Faire preuve «d’hyperrésilience», tel est le nouveau leitmotiv d’OVHcloud. Pas étonnant quand on sait que 70 % des entreprises disparaissent dans l’année qui suit un sinistre majeur lié à un incendie. Pour le géant de l’hébergement informatique, l’enjeu consiste à rassurer ses clients (1,6 million dans plus de 140 pays) sur sa capacité à protéger leurs données. Inauguré début septembre, le nouveau datacenter de Strasbourg (Bas-Rhin) se veut un modèle du genre, avec des salles isolées dont les maçonneries doivent offrir une résistance au feu de deux heures. Les structures contenant les batteries, les générateurs et les transformateurs ont été déportées à l’extérieur du bâtiment. Les données brutes seront sauvegardées dans un autre datacenter.

Des mesures prises à la suite du déclenchement par l’hébergeur d’un plan sécurité de 30 millions d’euros, après l’incendie de son site strasbourgeois en mars 2021, au cours duquel 120 000 services numériques avaient été interrompus, affectant 65 000 clients. Plus de 33 millions d’euros avaient été consacrés au dédommagement des clients lésés.
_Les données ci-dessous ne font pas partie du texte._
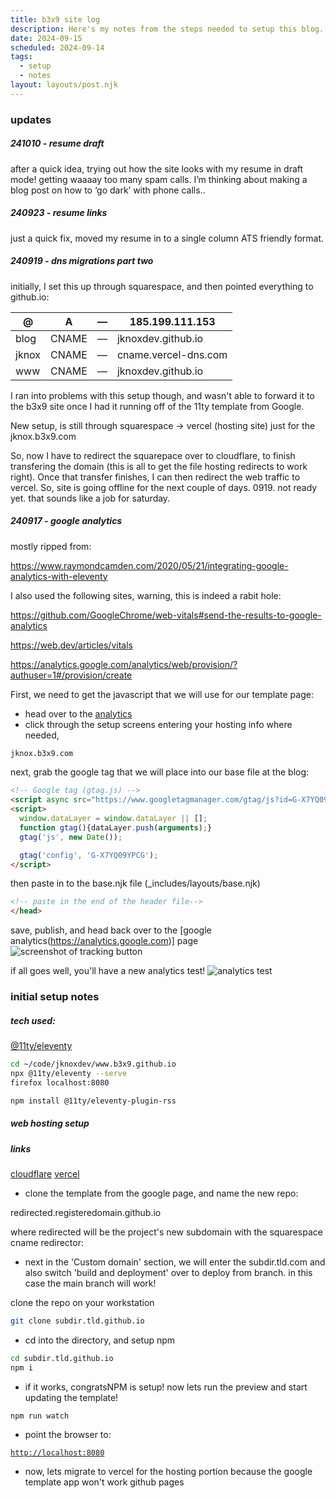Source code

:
 ```yaml
---
title: b3x9 site log
description: Here's my notes from the steps needed to setup this blog.
date: 2024-09-15
scheduled: 2024-09-14
tags:
  - setup
  - notes
layout: layouts/post.njk
---
```


### updates 

##### 241010 - resume draft
after a quick idea, trying out how the site looks with my resume in draft mode! getting waaaay too many spam calls. I’m thinking about making a blog post on how to ‘go dark’ with phone calls.. 

##### 240923 - resume links
just a quick fix, moved my resume in to a single column ATS friendly format.

##### 240919 - dns migrations part two
initially, I set this up through squarespace, and then pointed everything to github.io: 

| @     | A     | —   | 185.199.111.153      |
| ----- | ----- | --- | -------------------- |
| blog  | CNAME | —   | jknoxdev.github.io   |
| jknox | CNAME | —   | cname.vercel-dns.com |
| www   | CNAME | —   | jknoxdev.github.io   |

I ran into problems with this setup though, and wasn't able to forward it to the b3x9 site once I had it running off of the 11ty template from Google. 

New setup, is still through squarespace -> vercel (hosting site) just for the jknox.b3x9.com

So, now I have to redirect the squarepace over to cloudflare, to finish transfering the domain (this is all to get the file hosting redirects to work right). Once that transfer finishes, I can then redirect the web traffic to vercel. So, site is going offline for the next couple of days. 0919. not ready yet. that sounds like a job for saturday. 


##### 240917 - google analytics
mostly ripped from:

https://www.raymondcamden.com/2020/05/21/integrating-google-analytics-with-eleventy

I also used the following sites, warning, this is indeed a rabit hole: 

https://github.com/GoogleChrome/web-vitals#send-the-results-to-google-analytics

https://web.dev/articles/vitals

https://analytics.google.com/analytics/web/provision/?authuser=1#/provision/create


First, we need to get the javascript that we will use for our template page:
- head over to the [analytics](https://analytics.google.com)
- click through the setup screens entering your hosting info where needed, 

```html
jknox.b3x9.com
```
next, grab the google tag that we will place into our base file at the blog:
```html
<!-- Google tag (gtag.js) -->
<script async src="https://www.googletagmanager.com/gtag/js?id=G-X7YQ09YPCG"></script>
<script>
  window.dataLayer = window.dataLayer || [];
  function gtag(){dataLayer.push(arguments);}
  gtag('js', new Date());

  gtag('config', 'G-X7YQ09YPCG');
</script>
```

then paste in to the base.njk file (_includes/layouts/base.njk)
```html
<!-- paste in the end of the header file-->
</head>
```

save, publish, and head back over to the [google analytics(https://analytics.google.com)] page
![screenshot of tracking button](https://imagedelivery.net/h6duaPVMwqSx6OPYA68aOw/0c916d3b-3409-40dd-d657-a28ea13c6700/public)

if all goes well, you'll have a new analytics test!
![analytics test](https://imagedelivery.net/h6duaPVMwqSx6OPYA68aOw/3d5e31d6-9650-4f56-eaf7-23a1cdbb1400/public)


### initial setup notes
##### tech used: 

[@11ty/eleventy ](https://www.11ty.dev/)

```bash
cd ~/code/jknoxdev/www.b3x9.github.io
npx @11ty/eleventy --serve
firefox localhost:8080
```

```bash
npm install @11ty/eleventy-plugin-rss
```

##### web hosting setup 



##### links
[cloudflare](https://www.cloudflare.com/)
[vercel](https://www.vercel.com)

- clone the template from the google page, and name the new repo: 

redirected.registeredomain.github.io

where redirected will be the project's new subdomain with the squarespace cname redirector: 

- next in the 'Custom domain' section, we will enter the subdir.tld.com and also switch 'build and deployment' over to deploy from branch. in this case the main branch will work!

clone the repo on your workstation

```bash
git clone subdir.tld.github.io
```

- cd into the directory, and setup npm

```bash
cd subdir.tld.github.io
npm i
```

- if it works, congratsNPM is setup! now lets run the preview and start updating the template! 

```bash
npm run watch
```

- point the browser to: 

[`http://localhost:8080`](http://localhost:8080)

- now, lets migrate to vercel for the hosting portion because the google template app won't work github pages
Si cette nouvelle génération de data centers concerne seulement OVHcloud – dont la conception des infrastructures diffère de celle de ses concurrents – d’autres secteurs sont soumis à un renforcement des règles de prévention décidées par le législateur, à l’instar de la chimie. Un nouvel arsenal de mesures décidé en réaction au sinistre intervenu en 2019 à l’usine Lubrizol de Rouen (Seine-Maritime). Sur ce site classé Seveso, 10 000 tonnes de produits chimiques avaient brûlé, dont un peu moins de la moitié chez un prestataire logistique voisin. «Sans ces produits présents ensemble, l’incendie n’aurait pas été de cette ampleur, précise Gaëlle Dussin, l’experte en sécurité des sites de la fédération professionnelle France Chimie. Disposer d’un état des stocks permet de couvrir l’intégralité des matières présentes sur un même site et d'évaluer le potentiel complet de danger, une aide précieuse pour les pompiers.»

Intégrer les services de secours

Cartographier les risques, accroître la fréquence des exercices… Autant de mesures qui peuvent être prises durant l’exploitation de sites industriels, mais qui ne suffisent pas forcément à contrer le danger. Soumise à une forte sinistralité (les incendies représentent 56% des accidents dans le secteur), l’industrie papetière doit renforcer ses mesures de prévention émanant non pas du législateur, mais des assureurs. «Il y a un accroissement des clauses contractuelles dans les polices d’assurance, à la suite d’une hausse de la sinistralité, ainsi que des difficultés liées à l’équilibre des compagnies», observe Nicolas Gelée, le responsable du département prévention de Verspieren. Ce courtier en assurances compte de nombreux clients dans le packaging.

Les défaillances matérielles y représentent 46 % des causes d’incendie, devant les manquements humains (25 %). Éloignement des palettes et des bennes d’au moins dix mètres des zones de production, formation d’environ un quart de l'effectif chaque année aux moyens d’extinction et réalisation d’études des atmosphères explosives sont recommandés par les experts de Verspieren. Des contrats Responsabilité civile «atteinte à l’environnement» peuvent aussi être souscrits car 42 % des accidents de l’industrie du papier-carton concernent des rejets de produits dangereux. Le risque incendie doit aussi être pris en compte lors de la conception d’un bâtiment. «La réglementation impose des règles de stabilité au feu, avec des valeurs selon la nature de l’exploitation. Il faut isoler les bâtiments, les locaux, et définir la nature des risques en fonction de cette nature», décrit Mehdi Hedidar, le directeur technique au cabinet de conseil BTP Consultants.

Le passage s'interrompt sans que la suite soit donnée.